Records supplied Block Start

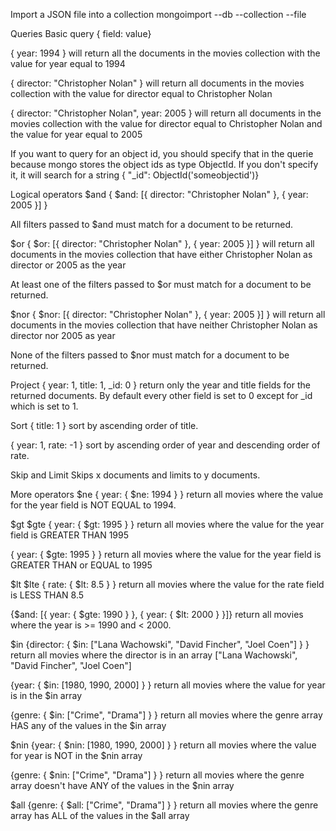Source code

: Import a JSON file into a collection
mongoimport --db <name of db> --collection <name of collection> --file <path of file>

Queries
Basic query
{ field: value}

{ year: 1994 } will return all the documents in the movies collection with the value for year equal to 1994

{ director: "Christopher Nolan" } will return all documents in the movies collection with the value for director equal to Christopher Nolan

{ director: "Christopher Nolan", year: 2005 } will return all documents in the movies collection with the value for director equal to Christopher Nolan and the value for year equal to 2005

If you want to query for an object id, you should specify that in the querie because mongo
stores the object ids as type ObjectId. If you don't specify it, it will search for a string
{ "_id": ObjectId('someobjectid')}


Logical operators
$and
{ $and: [{ director: "Christopher Nolan" }, { year: 2005 }] }

All filters passed to $and must match for a document to be returned.

$or
{ $or: [{ director: "Christopher Nolan" }, { year: 2005 }] } will return all documents in the movies collection that have either Christopher Nolan as director or 2005 as the year

At least one of the filters passed to $or must match for a document to be returned.

$nor
{ $nor: [{ director: "Christopher Nolan" }, { year: 2005 }] } will return all documents in the movies collection that have neither Christopher Nolan as director nor 2005 as year

None of the filters passed to $nor must match for a document to be returned.

Project
{ year: 1, title: 1, _id: 0 } return only the year and title fields for the returned documents. By default every other field is set to 0 except for _id which is set to 1.

Sort
{ title: 1 } sort by ascending order of title.

{ year: 1, rate: -1 } sort by ascending order of year and descending order of rate.

Skip and Limit
Skips x documents and limits to y documents.

More operators
$ne
{ year: { $ne: 1994 } } return all movies where the value for the year field is NOT EQUAL to 1994.

$gt $gte
{ year: { $gt: 1995 } } return all movies where the value for the year field is GREATER THAN 1995

{ year: { $gte: 1995 } } return all movies where the value for the year field is GREATER THAN or EQUAL to 1995

$lt $lte
{ rate: { $lt: 8.5 } } return all movies where the value for the rate field is LESS THAN 8.5

{$and: [{ year: { $gte: 1990 } }, { year: { $lt: 2000 } }]} return all movies where the year is >= 1990 and < 2000.

$in
{director: { $in: ["Lana Wachowski", "David Fincher", "Joel Coen"] } } return all movies where the director is in an array ["Lana Wachowski", "David Fincher", "Joel Coen"]

{year: { $in: [1980, 1990, 2000] } } return all movies where the value for year is in the $in array

{genre: { $in: ["Crime", "Drama"] } } return all movies where the genre array HAS any of the values in the $in array

$nin
{year: { $nin: [1980, 1990, 2000] } } return all movies where the value for year is NOT in the $nin array

{genre: { $nin: ["Crime", "Drama"] } } return all movies where the genre array doesn't have ANY of the values in the $nin array

$all
{genre: { $all: ["Crime", "Drama"] } } return all movies where the genre array has ALL of the values in the $all array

Records supplied Block End

Repeat every record above exactly, but drop the pictures.

* [Result]:
Source code

: Import a JSON file into a collection
mongoimport --db <name of db> --collection <name of collection> --file <path of file>

Queries
Basic query
{ field: value}

{ year: 1994 } will return all the documents in the movies collection with the value for year equal to 1994

{ director: "Christopher Nolan" } will return all documents in the movies collection with the value for director equal to Christopher Nolan

{ director: "Christopher Nolan", year: 2005 } will return all documents in the movies collection with the value for director equal to Christopher Nolan and the value for year equal to 2005

If you want to query for an object id, you should specify that in the querie because mongo
stores the object ids as type ObjectId. If you don't specify it, it will search for a string
{ "_id": ObjectId('someobjectid')}


Logical operators
$and
{ $and: [{ director: "Christopher Nolan" }, { year: 2005 }] }

All filters passed to $and must match for a document to be returned.

$or
{ $or: [{ director: "Christopher Nolan" }, { year: 2005 }] } will return all documents in the movies collection that have either Christopher Nolan as director or 2005 as the year

At least one of the filters passed to $or must match for a document to be returned.

$nor
{ $nor: [{ director: "Christopher Nolan" }, { year: 2005 }] } will return all documents in the movies collection that have neither Christopher Nolan as director nor 2005 as year

None of the filters passed to $nor must match for a document to be returned.

Project
{ year: 1, title: 1, _id: 0 } return only the year and title fields for the returned documents. By default every other field is set to 0 except for _id which is set to 1.

Sort
{ title: 1 } sort by ascending order of title.

{ year: 1, rate: -1 } sort by ascending order of year and descending order of rate.

Skip and Limit
Skips x documents and limits to y documents.

More operators
$ne
{ year: { $ne: 1994 } } return all movies where the value for the year field is NOT EQUAL to 1994.

$gt $gte
{ year: { $gt: 1995 } } return all movies where the value for the year field is GREATER THAN 1995

{ year: { $gte: 1995 } } return all movies where the value for the year field is GREATER THAN or EQUAL to 1995

$lt $lte
{ rate: { $lt: 8.5 } } return all movies where the value for the rate field is LESS THAN 8.5

{$and: [{ year: { $gte: 1990 } }, { year: { $lt: 2000 } }]} return all movies where the year is >= 1990 and < 2000.

$in
{director: { $in: ["Lana Wachowski", "David Fincher", "Joel Coen"] } } return all movies where the director is in an array ["Lana Wachowski", "David Fincher", "Joel Coen"]

{year: { $in: [1980, 1990, 2000] } } return all movies where the value for year is in the $in array

{genre: { $in: ["Crime", "Drama"] } } return all movies where the genre array HAS any of the values in the $in array

$nin
{year: { $nin: [1980, 1990, 2000] } } return all movies where the value for year is NOT in the $nin array

{genre: { $nin: ["Crime", "Drama"] } } return all movies where the genre array doesn't have ANY of the values in the $nin array

$all
{genre: { $all: ["Crime", "Drama"] } } return all movies where the genre array has ALL of the values in the $all array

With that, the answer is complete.